Le centre référent collabore avec les médecins de l’unité de neuropédiatrie ou de médecine physique et de rééducation pour le diagnostic du trouble d’apprentissage chez un enfant présentant une autre pathologie (épilepsie, lésion cérébrale). Il s’appuie bien sûr au sein de l’hôpital sur le service d’imagerie médicale, et dans certains cas utilise l’outil neurophysiologique, les laboratoires de biologie, etc.
Outre la prise en charge des enfants, le centre référent développe une activité de recherche en relation avec l’école de linguistique et les éditions de tests. Des projets de collaboration avec les rééducateurs libéraux et les structures organisant les prises en charges de ces patients sont aussi lancés.
Comment se passe la scolarisation des enfants présentant ces handicaps ?

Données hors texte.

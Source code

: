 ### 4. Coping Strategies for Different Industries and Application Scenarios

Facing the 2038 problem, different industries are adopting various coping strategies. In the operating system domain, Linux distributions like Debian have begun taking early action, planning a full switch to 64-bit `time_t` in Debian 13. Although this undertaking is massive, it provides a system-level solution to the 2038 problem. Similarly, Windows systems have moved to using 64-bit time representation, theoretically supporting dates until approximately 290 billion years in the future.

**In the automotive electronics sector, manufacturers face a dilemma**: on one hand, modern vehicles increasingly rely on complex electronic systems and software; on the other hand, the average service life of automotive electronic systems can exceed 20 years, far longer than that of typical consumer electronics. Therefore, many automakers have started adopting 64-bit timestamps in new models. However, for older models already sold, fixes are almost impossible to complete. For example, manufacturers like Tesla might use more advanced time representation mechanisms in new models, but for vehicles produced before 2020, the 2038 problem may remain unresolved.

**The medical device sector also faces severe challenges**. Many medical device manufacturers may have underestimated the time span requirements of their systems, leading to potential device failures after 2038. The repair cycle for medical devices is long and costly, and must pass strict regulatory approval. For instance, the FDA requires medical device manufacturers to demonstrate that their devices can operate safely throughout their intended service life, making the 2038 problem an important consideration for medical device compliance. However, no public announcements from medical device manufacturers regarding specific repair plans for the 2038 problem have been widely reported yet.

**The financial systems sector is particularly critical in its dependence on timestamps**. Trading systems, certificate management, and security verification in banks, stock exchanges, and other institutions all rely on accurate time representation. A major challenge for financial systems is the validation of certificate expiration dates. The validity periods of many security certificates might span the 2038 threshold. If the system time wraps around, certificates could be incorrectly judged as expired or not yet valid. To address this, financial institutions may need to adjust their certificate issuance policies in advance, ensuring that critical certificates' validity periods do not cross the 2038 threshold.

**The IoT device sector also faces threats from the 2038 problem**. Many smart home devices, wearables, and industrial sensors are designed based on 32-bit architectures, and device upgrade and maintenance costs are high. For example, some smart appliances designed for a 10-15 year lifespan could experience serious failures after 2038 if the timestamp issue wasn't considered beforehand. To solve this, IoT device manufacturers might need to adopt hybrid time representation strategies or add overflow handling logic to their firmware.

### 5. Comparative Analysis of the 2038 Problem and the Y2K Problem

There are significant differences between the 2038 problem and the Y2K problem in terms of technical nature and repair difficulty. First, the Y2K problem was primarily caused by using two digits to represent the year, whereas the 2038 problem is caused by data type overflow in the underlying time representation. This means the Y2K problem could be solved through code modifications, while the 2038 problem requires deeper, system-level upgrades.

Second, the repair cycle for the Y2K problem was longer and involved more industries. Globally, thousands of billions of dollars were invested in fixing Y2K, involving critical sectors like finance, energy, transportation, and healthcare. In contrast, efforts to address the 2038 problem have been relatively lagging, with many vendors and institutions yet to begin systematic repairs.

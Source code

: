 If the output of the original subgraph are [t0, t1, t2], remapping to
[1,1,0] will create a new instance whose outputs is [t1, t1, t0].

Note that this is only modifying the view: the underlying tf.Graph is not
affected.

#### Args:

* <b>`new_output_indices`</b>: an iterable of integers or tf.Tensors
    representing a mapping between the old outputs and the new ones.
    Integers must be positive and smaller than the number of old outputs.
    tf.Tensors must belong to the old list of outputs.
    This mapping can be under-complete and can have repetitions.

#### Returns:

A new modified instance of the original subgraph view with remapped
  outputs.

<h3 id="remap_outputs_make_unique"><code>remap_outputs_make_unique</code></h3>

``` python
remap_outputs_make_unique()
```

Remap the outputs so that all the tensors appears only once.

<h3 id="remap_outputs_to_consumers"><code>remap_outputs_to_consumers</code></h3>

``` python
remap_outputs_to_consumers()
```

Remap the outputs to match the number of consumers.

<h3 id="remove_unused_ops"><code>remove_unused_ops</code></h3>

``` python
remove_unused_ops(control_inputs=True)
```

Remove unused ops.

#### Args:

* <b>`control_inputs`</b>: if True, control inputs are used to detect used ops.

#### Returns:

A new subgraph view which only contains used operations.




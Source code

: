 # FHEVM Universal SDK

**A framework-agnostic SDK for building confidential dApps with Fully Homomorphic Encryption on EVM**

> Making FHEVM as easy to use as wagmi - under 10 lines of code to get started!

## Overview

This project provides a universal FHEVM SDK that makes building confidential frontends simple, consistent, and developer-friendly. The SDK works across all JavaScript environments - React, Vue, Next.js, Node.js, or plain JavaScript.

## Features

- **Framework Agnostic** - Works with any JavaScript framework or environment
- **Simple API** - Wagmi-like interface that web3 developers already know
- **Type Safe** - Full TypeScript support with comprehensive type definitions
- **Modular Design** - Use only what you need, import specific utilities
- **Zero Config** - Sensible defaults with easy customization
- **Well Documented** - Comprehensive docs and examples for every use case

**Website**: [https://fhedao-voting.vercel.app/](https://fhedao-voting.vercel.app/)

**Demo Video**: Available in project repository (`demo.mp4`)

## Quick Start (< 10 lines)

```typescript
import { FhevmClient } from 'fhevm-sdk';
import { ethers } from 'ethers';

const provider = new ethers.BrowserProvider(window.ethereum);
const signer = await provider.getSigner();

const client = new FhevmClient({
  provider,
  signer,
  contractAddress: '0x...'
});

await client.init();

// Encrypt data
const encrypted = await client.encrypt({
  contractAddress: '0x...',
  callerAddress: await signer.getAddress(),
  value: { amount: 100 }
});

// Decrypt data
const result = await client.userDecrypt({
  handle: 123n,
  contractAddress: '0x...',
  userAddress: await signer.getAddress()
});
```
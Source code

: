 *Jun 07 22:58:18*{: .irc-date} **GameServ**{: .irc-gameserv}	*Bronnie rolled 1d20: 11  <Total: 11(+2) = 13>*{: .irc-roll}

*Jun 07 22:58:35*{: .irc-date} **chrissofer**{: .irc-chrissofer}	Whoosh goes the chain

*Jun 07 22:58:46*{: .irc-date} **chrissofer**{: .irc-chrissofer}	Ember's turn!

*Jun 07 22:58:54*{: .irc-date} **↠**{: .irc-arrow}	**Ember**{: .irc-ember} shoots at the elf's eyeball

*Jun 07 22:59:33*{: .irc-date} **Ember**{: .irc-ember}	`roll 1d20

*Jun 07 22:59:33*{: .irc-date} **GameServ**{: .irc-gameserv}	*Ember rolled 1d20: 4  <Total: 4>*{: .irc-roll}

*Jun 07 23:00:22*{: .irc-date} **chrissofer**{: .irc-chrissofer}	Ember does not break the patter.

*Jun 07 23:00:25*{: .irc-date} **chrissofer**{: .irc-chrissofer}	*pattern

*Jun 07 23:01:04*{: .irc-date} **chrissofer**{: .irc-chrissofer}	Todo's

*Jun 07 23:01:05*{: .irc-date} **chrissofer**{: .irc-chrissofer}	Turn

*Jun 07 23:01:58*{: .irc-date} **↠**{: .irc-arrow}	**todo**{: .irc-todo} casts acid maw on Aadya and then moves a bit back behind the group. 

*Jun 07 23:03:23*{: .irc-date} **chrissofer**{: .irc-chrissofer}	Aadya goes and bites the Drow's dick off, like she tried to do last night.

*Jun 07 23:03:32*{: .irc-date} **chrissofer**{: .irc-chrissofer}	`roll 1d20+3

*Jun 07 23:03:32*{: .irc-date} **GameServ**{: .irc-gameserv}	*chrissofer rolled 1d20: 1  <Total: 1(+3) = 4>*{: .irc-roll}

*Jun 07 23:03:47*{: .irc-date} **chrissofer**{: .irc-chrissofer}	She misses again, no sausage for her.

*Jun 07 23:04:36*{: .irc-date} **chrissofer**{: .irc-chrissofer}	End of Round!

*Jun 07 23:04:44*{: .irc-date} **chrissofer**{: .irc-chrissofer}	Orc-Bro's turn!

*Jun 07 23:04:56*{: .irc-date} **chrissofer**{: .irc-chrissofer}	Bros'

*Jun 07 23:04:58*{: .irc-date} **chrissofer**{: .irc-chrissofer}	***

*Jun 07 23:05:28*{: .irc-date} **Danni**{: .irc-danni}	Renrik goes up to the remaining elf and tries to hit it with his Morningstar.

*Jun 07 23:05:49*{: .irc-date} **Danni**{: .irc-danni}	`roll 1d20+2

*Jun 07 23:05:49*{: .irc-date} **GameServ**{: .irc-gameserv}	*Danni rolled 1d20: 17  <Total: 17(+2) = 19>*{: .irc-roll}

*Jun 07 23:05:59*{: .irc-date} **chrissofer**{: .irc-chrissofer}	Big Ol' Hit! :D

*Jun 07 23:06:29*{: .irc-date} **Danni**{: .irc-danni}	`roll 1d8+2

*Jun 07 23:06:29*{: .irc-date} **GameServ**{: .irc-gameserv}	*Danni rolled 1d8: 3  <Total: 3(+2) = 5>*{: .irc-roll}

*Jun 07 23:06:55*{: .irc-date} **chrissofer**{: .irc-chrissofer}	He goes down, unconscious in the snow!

La scolarisation d’un enfant présentant un trouble spécifique et sévère se fera le plus souvent dans l’école de quartier la plus proche (loi de février 2005 sur la scolarisation des enfants handicapés), ce qui requiert le travail de formation des enseignants et du reste de l’équipe éducative. Un enseignant spécialisé dépendant de l’EREA Jacques Brel participe depuis cette année au travail de restitution du bilan multidisciplinaire auprès de l’école de l’enfant. Pour les examens, des aménagements pédagogiques sont possibles. En effet, nombreux sont les élèves et étudiants motivés qui peuvent réussir leurs études si, de façon particulière et différente pour chacun d’entre eux, en fonction du trouble qu’ils présentent, des adaptations sont mises en place : temps supplémentaire, évaluation à l’oral plutôt qu’à l’écrit, usage d’un ordinateur avec si besoin un logiciel de dictée vocale et un correcteur adapté, dispense de l’anglais (pour les dyslexiques sévères), présence d’un interprète (pour les dysphasiques sévères), photocopies des cours etc.